What the exercise asks
Produce the full set of records below once more, exactly as they stand.

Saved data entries
####################

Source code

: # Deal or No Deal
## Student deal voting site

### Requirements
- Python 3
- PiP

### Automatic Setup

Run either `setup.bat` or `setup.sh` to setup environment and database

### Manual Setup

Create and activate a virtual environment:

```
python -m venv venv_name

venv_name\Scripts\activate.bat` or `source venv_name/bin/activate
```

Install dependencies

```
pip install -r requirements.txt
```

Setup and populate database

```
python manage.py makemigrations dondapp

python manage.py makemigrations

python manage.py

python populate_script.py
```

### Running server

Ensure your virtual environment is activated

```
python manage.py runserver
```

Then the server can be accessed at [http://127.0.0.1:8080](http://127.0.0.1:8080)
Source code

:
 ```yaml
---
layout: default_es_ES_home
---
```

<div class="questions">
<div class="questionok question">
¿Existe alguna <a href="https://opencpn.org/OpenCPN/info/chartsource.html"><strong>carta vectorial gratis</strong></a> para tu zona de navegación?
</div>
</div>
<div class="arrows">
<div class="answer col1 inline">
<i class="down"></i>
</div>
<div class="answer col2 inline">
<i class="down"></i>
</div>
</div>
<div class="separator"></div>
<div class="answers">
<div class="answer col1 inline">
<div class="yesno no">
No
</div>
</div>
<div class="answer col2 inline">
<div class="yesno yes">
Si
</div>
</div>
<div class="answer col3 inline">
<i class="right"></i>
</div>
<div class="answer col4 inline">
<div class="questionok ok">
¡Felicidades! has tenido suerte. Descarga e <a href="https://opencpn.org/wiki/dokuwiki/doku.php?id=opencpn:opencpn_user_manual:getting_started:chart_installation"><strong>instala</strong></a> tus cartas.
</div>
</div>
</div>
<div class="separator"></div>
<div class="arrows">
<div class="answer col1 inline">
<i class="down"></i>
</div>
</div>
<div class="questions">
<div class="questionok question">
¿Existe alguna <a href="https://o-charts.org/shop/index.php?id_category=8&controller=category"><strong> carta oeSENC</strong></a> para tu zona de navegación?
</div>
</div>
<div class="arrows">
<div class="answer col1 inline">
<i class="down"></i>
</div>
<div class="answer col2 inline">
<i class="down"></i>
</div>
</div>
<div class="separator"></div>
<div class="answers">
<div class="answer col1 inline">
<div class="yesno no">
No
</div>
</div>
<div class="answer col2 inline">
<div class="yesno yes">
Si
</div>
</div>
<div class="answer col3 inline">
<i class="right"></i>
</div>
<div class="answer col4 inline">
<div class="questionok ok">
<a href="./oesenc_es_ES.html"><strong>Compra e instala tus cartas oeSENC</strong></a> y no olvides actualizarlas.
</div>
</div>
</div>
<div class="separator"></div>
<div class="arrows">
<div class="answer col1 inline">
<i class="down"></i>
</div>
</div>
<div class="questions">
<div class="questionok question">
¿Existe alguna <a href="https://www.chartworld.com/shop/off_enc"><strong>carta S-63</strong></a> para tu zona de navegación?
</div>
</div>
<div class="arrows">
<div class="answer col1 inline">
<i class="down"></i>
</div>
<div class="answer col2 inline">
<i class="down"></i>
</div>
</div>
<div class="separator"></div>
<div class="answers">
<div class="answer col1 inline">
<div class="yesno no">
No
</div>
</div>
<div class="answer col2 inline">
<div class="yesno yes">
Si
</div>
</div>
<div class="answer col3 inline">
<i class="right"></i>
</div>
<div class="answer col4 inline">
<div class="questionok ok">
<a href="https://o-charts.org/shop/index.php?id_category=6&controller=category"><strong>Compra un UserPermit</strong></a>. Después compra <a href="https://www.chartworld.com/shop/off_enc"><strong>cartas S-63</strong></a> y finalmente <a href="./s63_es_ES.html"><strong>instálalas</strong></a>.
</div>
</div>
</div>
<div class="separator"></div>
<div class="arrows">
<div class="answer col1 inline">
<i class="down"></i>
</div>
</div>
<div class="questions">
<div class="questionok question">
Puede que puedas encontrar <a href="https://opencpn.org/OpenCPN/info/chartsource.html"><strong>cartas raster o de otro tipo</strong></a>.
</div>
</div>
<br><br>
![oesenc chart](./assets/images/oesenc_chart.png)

####################

Response area
Source code

: # Deal or No Deal
## Student deal voting site

### Requirements
- Python 3
- PiP

### Automatic Setup

Run either `setup.bat` or `setup.sh` to setup environment and database

### Manual Setup

Create and activate a virtual environment:

```
python -m venv venv_name

venv_name\Scripts\activate.bat` or `source venv_name/bin/activate
```

Install dependencies

```
pip install -r requirements.txt
```

Setup and populate database

```
python manage.py makemigrations dondapp

python manage.py makemigrations

python manage.py

python populate_script.py
```

### Running server

Ensure your virtual environment is activated

```
python manage.py runserver
```

Then the server can be accessed at [http://127.0.0.1:8080](http://127.0.0.1:8080)
Source code

:
 ```yaml
---
layout: default_es_ES_home
---
```

<div class="questions">
<div class="questionok question">
¿Existe alguna <a href="https://opencpn.org/OpenCPN/info/chartsource.html"><strong>carta vectorial gratis</strong></a> para tu zona de navegación?
</div>
</div>
<div class="arrows">
<div class="answer col1 inline">
<i class="down"></i>
</div>
<div class="answer col2 inline">
<i class="down"></i>
</div>
</div>
<div class="separator"></div>
<div class="answers">
<div class="answer col1 inline">
<div class="yesno no">
No
</div>
</div>
<div class="answer col2 inline">
<div class="yesno yes">
Si
</div>
</div>
<div class="answer col3 inline">
<i class="right"></i>
</div>
<div class="answer col4 inline">
<div class="questionok ok">
¡Felicidades! has tenido suerte. Descarga e <a href="https://opencpn.org/wiki/dokuwiki/doku.php?id=opencpn:opencpn_user_manual:getting_started:chart_installation"><strong>instala</strong></a> tus cartas.
</div>
</div>
</div>
<div class="separator"></div>
<div class="arrows">
<div class="answer col1 inline">
<i class="down"></i>
</div>
</div>
<div class="questions">
<div class="questionok question">
¿Existe alguna <a href="https://o-charts.org/shop/index.php?id_category=8&controller=category"><strong> carta oeSENC</strong></a> para tu zona de navegación?
</div>
</div>
<div class="arrows">
<div class="answer col1 inline">
<i class="down"></i>
</div>
<div class="answer col2 inline">
<i class="down"></i>
</div>
</div>
<div class="separator"></div>
<div class="answers">
<div class="answer col1 inline">
<div class="yesno no">
No
</div>
</div>
<div class="answer col2 inline">
<div class="yesno yes">
Si
</div>
</div>
<div class="answer col3 inline">
<i class="right"></i>
</div>
<div class="answer col4 inline">
<div class="questionok ok">
<a href="./oesenc_es_ES.html"><strong>Compra e instala tus cartas oeSENC</strong></a> y no olvides actualizarlas.
</div>
</div>
</div>
<div class="separator"></div>
<div class="arrows">
<div class="answer col1 inline">
<i class="down"></i>
</div>
</div>
<div class="questions">
<div class="questionok question">
¿Existe alguna <a href="https://www.chartworld.com/shop/off_enc"><strong>carta S-63</strong></a> para tu zona de navegación?
</div>
</div>
<div class="arrows">
<div class="answer col1 inline">
<i class="down"></i>
</div>
<div class="answer col2 inline">
<i class="down"></i>
</div>
</div>
<div class="separator"></div>
<div class="answers">
<div class="answer col1 inline">
<div class="yesno no">
No
</div>
</div>
<div class="answer col2 inline">
<div class="yesno yes">
Si
</div>
</div>
<div class="answer col3 inline">
<i class="right"></i>
</div>
<div class="answer col4 inline">
<div class="questionok ok">
<a href="https://o-charts.org/shop/index.php?id_category=6&controller=category"><strong>Compra un UserPermit</strong></a>. Después compra <a href="https://www.chartworld.com/shop/off_enc"><strong>cartas S-63</strong></a> y finalmente <a href="./s63_es_ES.html"><strong>instálalas</strong></a>.
</div>
</div>
</div>
<div class="separator"></div>
<div class="arrows">
<div class="answer col1 inline">
<i class="down"></i>
</div>
</div>
<div class="questions">
<div class="questionok question">
Puede que puedas encontrar <a href="https://opencpn.org/OpenCPN/info/chartsource.html"><strong>cartas raster o de otro tipo</strong></a>.
</div>
</div>
<br><br>
![oesenc chart](./assets/images/oesenc_chart.png)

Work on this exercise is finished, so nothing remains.